DATASET CONTENT:
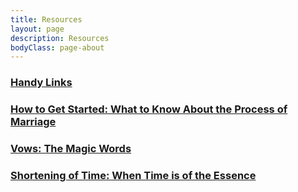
 ```yaml
---
title: Resources
layout: page
description: Resources
bodyClass: page-about
---
```


### [Handy Links](/resources/handy-links)

### [How to Get Started: What to Know About the Process of Marriage](/resources/getting-started)

### [Vows: The Magic Words](/resources/vows-magic-words)

### [Shortening of Time: When Time is of the Essence](/resources/shortening-time)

EXERCISE BRIEF:
The lines from the one with "### [Handy Links](/resources/handy-links)" through the end of the data above are to be set down exactly, with both boundary lines included and no other lines.

TASK SOLUTION:
### [Handy Links](/resources/handy-links)

### [How to Get Started: What to Know About the Process of Marriage](/resources/getting-started)

### [Vows: The Magic Words](/resources/vows-magic-words)

### [Shortening of Time: When Time is of the Essence](/resources/shortening-time)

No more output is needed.